Photo of the Week 29 March 2021
The flatlands south of York, a key part of Elmet, are not totally flat. Sandstone hills still exist to the west of Selby, rising from the plain. Brayton Barff and Hambleton Hough are the two most notable examples. There is a nice creation myth that two witches, one in Hambleton and one in Bayton were feuding. They started to throw mud at each other, carried on and built the two hills as a result. Brayton is the bigger with a covered reservoir on its 55 metre summit. Hambleton is slightly lower and considerably smaller but offers better views across the plain. For many years the Hough was mainly covered in pine and larch and was a good place to see Siskins during the winter months. Part of the Hough has now been leased by Selby Council to the Wildlife Habitat Protection Trust for 99 years, in 2015 the Trust started a forest management scheme which resulted in the majority of the trees being felled. The felled trees will be replaced with a variety of native species to increase the diversity of the area. The denuded hill is a dramatic place which will in time revert to gentle woodland. I was intrigued as to how to pronounce hough, and got a clear response - "hoff" it is.

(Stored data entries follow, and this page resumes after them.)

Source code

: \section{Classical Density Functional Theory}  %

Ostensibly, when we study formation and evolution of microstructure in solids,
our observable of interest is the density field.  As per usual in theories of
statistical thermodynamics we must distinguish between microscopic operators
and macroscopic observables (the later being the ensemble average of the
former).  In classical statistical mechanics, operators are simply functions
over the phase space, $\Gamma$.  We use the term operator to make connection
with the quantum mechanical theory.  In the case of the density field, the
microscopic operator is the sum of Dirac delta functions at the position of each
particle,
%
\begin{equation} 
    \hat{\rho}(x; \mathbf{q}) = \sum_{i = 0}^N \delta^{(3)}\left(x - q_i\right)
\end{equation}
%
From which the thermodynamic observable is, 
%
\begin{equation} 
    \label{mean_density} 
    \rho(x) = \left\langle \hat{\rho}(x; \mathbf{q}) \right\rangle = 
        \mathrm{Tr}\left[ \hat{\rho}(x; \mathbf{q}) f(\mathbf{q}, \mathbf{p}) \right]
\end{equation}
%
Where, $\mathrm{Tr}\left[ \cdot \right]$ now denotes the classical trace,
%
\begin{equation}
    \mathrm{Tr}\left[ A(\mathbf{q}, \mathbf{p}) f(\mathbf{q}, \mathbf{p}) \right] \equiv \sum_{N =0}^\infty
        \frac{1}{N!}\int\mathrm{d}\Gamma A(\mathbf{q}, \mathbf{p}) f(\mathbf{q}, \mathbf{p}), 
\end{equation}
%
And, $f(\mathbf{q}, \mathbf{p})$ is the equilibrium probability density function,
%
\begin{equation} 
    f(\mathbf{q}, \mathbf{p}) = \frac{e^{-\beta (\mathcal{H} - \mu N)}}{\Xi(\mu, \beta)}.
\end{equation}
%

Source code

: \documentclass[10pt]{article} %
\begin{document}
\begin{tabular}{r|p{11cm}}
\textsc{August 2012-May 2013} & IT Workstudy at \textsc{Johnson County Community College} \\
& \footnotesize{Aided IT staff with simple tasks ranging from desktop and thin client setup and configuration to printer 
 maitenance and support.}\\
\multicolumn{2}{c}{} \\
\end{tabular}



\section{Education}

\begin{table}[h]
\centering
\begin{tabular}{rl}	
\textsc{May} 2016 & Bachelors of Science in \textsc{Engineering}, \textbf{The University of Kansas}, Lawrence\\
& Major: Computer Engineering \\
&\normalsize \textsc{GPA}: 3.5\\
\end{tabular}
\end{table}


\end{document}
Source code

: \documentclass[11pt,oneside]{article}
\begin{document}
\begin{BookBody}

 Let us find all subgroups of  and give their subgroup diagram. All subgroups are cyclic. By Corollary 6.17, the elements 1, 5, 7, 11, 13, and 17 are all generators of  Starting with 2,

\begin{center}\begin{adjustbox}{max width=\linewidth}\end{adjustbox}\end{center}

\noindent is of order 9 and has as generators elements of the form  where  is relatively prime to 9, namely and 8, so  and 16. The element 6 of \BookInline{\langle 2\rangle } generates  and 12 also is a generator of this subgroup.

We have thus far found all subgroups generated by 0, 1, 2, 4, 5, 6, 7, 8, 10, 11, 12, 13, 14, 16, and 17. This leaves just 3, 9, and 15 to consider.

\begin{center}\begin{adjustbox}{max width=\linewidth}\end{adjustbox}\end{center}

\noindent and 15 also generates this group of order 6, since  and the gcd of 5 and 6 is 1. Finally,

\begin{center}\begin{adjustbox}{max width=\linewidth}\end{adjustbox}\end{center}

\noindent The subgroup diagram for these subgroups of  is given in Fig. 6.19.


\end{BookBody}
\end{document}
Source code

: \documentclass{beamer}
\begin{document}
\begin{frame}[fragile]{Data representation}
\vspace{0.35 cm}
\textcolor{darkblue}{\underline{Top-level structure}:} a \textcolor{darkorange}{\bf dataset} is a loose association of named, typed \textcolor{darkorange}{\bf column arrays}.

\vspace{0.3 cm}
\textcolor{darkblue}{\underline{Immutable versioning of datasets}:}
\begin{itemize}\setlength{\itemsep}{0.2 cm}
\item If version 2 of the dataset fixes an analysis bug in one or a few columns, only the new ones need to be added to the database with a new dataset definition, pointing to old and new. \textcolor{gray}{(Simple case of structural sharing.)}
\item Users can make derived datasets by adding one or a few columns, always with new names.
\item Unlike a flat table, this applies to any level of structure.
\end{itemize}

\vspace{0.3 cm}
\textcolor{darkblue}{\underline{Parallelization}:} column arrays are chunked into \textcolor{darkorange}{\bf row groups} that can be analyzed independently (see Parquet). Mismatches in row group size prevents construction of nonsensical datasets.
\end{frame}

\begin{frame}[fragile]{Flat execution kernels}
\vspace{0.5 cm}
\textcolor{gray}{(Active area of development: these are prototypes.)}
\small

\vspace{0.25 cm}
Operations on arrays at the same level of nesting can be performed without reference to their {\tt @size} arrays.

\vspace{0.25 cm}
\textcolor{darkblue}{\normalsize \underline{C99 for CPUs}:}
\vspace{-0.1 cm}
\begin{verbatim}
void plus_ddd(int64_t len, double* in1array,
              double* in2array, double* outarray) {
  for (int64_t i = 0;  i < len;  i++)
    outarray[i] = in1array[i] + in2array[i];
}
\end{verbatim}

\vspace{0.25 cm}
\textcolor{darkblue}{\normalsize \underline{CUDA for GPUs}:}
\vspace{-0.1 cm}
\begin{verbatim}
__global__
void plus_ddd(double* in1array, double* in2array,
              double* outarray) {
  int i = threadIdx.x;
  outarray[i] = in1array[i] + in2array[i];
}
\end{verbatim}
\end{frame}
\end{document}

Photo of the Week 22 March 2021
Willows Reaching for the Light
Willow is a highly productive in terms of biomass and is grown for such purpose extensively in the US. So views such as this could become common.
Photo of the Week 15 March 2021
Beneath Leeds Station
Leeds has long outgrown Elmet, but this shot shows a great example of an Elmetic landscape. Above me were Leeds station platforms and track, built directly over the river Aire that is funnelled via these magnificent Victorian brickwork culverts to remerge and head to the sea. The force of water is strong, its roar echoing around the tunnels. In the midshot there is a typical modern glass and steel walkway to a new station entrance and a roadway that connects all this to a new retail area around the revitalised Leeds and Liverpool Canal basin. The remains of Leeds Central station lurk still further in the dark depths. So here are layers of history stacked on top of each other in a still functional mish-mash.

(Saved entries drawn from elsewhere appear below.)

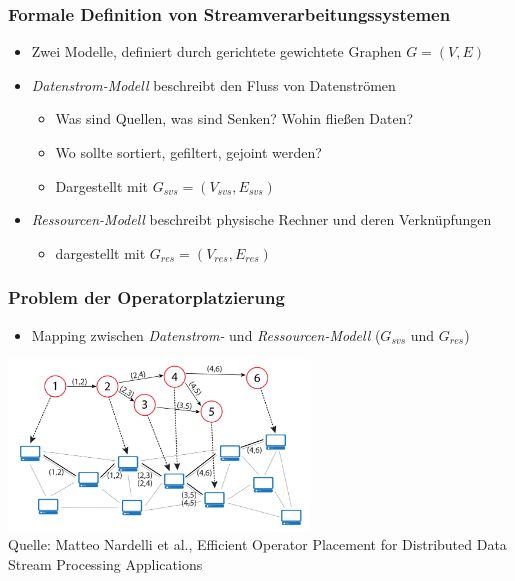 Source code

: \documentclass{beamer}
\begin{document}
\begin{frame}
\frametitle{Formale Definition von Streamverarbeitungssystemen}
\begin{itemize}
    \item Zwei Modelle, definiert durch gerichtete gewichtete Graphen $G= (V,E)$
    \item \textit{Datenstrom-Modell} beschreibt den Fluss von Datenströmen
    \begin{itemize}
        \item Was sind Quellen, was sind Senken? Wohin fließen Daten?
        \item Wo sollte sortiert, gefiltert, gejoint werden?
        \item Dargestellt mit $G_{svs} = (V_{svs}, E_{svs})$
    \end{itemize}
    \item \textit{Ressourcen-Modell} beschreibt physische Rechner und deren Verknüpfungen
    \begin{itemize}
        \item dargestellt mit $G_{res} = (V_{res}, E_{res})$
    \end{itemize}
\end{itemize}
\end{frame}

\begin{frame}
\frametitle{Problem der Operatorplatzierung}
\begin{itemize}
    \item Mapping zwischen \textit{Datenstrom- } und \textit{Ressourcen-Modell} ($G_{svs}$ und $G_{res}$)
\end{itemize}
\begin{center}
    \includegraphics[width=0.6\textwidth]{res/OPP-graph.png} \\
    \tiny \color{gray} Quelle: Matteo Nardelli et al., Efficient Operator Placement for Distributed Data Stream Processing Applications
\end{center}
\end{frame}
\end{document}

Photo of the Week 8 March 2021
Photo of the Week 1 March 2021
Skipwith Common is representative of what a lowland heath would have looked like before the Vale of York was subject to intensive agriculture. Together with Strensall and Allerthorpe Commons Skipwith is all that is now left. There is evidence of Bronze Age activity, then peat was extracted from the common in the middle ages. It was an RAF airfield from 1942 to 1957 (RAF Riccall) with lots of evidence of that activity. After the Air Force departed the common became overgrown with birch as it was not being actively managed. Swaledale sheep were introduced in 1983, which proved beneficial for keeping the scrub in check, but they were heavy-footed and so were replaced in 1986 with light-footed Hebridean sheep which caused less damage. The site is also grazed by English Longhorn cattle, as seen in this shot, and Exmoor ponies. It is now a 580 acre National Nature Reserve that Natural England describe as having "international importance for its wet and dry heathland."
Photo of the Week 22 Feb 2021
Hook Moor Windmills - taken in 2017
The irrational opposition to wind turbines seems to be pretty weak in Elmet, with a number of wind farms adding to the beauty and interest of the area. Hook Moor is open access land at Aberford that has now taken on a bit of the look of the Castile plain in Spain.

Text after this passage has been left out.